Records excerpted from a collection
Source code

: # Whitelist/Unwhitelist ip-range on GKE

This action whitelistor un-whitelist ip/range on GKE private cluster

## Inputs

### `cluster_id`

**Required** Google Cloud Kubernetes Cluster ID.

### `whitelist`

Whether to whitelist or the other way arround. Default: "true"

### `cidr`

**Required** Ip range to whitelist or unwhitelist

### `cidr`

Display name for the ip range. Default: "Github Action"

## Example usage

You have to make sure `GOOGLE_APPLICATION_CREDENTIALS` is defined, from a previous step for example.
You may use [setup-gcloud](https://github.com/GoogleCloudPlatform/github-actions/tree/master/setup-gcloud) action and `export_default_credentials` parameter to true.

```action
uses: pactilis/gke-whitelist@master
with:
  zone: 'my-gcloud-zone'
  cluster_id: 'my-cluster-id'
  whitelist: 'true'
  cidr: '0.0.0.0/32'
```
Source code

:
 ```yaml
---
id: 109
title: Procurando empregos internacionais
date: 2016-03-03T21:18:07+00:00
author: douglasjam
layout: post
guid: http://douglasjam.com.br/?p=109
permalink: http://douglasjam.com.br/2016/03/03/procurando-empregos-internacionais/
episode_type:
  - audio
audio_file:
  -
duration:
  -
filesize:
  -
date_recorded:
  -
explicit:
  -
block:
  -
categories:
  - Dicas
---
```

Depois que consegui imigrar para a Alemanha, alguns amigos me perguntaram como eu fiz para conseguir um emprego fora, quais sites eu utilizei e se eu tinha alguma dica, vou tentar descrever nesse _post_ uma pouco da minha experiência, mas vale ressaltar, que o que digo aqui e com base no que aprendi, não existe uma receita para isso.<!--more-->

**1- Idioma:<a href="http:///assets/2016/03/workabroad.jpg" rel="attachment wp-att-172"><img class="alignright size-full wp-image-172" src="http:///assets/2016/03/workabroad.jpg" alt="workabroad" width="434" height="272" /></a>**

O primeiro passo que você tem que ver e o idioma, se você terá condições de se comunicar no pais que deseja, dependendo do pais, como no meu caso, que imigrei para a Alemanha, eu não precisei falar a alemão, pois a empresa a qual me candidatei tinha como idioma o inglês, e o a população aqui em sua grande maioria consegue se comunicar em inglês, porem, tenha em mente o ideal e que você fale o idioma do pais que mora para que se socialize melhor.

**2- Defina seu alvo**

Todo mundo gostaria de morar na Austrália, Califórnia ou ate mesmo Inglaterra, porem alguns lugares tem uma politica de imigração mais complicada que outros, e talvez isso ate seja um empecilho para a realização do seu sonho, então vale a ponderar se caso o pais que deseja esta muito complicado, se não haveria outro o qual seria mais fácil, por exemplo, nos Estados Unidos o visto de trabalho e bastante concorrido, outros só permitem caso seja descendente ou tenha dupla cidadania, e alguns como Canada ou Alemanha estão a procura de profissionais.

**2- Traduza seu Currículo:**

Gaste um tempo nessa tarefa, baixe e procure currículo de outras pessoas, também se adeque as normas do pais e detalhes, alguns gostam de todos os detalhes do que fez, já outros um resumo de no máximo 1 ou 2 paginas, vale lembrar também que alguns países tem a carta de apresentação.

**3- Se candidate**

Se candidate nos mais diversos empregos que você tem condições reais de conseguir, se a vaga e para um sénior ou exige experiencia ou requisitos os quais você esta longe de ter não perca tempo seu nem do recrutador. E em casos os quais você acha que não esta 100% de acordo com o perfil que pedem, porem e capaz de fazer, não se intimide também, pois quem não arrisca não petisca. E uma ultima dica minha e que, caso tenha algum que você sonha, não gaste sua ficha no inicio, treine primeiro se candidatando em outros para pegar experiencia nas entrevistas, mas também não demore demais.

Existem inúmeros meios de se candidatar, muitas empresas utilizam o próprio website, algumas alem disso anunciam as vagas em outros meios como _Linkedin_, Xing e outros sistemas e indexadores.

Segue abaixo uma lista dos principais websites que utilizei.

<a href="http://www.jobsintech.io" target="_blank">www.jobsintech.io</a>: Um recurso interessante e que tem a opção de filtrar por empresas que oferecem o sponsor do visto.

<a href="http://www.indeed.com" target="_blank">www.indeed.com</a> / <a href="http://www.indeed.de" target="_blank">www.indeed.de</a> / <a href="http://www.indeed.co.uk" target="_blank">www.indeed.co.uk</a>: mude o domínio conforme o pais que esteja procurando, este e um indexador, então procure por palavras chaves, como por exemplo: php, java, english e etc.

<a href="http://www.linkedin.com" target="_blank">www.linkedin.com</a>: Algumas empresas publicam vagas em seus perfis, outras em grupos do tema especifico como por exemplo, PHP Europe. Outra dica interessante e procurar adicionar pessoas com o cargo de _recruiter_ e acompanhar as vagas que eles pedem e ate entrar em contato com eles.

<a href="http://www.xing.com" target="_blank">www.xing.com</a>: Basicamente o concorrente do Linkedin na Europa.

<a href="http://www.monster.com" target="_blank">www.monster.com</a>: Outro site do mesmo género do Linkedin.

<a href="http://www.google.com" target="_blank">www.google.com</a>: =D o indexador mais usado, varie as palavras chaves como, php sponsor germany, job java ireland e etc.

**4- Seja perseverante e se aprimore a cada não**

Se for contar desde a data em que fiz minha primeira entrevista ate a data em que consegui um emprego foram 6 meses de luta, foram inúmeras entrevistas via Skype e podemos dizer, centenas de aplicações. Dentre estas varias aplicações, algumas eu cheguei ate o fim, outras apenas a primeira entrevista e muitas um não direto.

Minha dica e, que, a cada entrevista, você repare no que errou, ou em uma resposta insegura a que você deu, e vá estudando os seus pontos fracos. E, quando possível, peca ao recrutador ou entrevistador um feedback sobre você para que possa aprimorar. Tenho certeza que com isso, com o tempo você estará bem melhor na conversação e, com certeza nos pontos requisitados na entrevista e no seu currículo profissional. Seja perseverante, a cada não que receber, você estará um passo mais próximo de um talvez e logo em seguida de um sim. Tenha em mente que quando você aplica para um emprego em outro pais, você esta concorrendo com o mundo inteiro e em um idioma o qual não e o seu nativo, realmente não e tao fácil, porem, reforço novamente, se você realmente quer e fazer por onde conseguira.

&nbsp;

...

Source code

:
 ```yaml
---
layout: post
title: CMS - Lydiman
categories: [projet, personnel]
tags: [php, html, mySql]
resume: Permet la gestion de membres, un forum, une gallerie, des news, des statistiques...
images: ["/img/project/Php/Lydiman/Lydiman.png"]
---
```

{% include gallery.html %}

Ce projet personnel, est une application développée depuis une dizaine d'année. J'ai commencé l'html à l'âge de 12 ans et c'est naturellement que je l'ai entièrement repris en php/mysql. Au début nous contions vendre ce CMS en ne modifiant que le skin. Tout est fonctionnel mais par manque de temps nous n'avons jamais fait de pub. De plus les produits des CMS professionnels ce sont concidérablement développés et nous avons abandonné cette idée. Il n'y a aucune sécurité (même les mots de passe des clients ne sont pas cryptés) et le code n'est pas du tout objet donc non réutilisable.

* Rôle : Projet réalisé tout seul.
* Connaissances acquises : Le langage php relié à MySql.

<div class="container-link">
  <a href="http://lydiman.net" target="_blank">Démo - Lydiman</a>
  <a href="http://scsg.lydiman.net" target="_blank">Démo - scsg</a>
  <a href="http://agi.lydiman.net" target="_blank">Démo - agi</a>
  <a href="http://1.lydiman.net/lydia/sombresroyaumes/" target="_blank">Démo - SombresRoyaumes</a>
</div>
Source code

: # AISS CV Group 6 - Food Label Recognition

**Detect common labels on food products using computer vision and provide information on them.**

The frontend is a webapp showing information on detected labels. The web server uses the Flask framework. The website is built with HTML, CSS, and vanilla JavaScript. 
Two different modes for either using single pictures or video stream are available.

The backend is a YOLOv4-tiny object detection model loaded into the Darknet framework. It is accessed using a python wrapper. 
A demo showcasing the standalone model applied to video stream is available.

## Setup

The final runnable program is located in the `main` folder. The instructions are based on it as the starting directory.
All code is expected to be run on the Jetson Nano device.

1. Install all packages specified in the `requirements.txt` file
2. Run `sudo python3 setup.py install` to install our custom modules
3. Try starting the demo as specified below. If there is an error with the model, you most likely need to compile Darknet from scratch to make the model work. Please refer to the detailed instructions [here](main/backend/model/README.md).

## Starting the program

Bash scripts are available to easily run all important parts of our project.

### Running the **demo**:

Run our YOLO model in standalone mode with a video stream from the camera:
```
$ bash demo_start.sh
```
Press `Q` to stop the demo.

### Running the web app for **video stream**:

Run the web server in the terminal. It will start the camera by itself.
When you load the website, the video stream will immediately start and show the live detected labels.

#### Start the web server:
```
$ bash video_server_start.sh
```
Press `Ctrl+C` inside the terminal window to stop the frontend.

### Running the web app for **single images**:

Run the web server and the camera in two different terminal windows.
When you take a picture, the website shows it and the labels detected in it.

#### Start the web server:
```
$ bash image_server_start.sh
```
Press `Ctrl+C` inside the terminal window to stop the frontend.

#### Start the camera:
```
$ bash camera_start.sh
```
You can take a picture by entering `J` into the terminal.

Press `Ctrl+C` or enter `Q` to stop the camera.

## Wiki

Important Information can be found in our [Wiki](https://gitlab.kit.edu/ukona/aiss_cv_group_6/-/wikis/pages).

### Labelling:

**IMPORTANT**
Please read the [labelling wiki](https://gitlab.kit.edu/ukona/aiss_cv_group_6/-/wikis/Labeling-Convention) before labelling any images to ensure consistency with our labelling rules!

## WORK TO COMPLETE
Check each line above for the string "Darknet" and show the ones that have it.

## TASK RESPONSE
The backend is a YOLOv4-tiny object detection model loaded into the Darknet framework. It is accessed using a python wrapper. 
3. Try starting the demo as specified below. If there is an error with the model, you most likely need to compile Darknet from scratch to make the model work. Please refer to the detailed instructions [here](main/backend/model/README.md).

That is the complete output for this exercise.